▸ **Work to be completed**: Reading the records beneath this task, work out how many lines contain the word "spam" and reply with only that number.

▸ **Stored data entries**:
--

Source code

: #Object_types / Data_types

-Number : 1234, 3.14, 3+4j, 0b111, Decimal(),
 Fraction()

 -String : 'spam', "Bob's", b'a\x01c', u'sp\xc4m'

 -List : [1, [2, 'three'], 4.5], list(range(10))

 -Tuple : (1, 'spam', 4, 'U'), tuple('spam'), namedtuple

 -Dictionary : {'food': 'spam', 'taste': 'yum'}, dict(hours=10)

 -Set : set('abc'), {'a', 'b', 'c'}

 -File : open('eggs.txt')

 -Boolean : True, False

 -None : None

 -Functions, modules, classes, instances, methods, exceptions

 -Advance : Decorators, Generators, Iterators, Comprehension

--

▸ **Reply to the exercise**: 3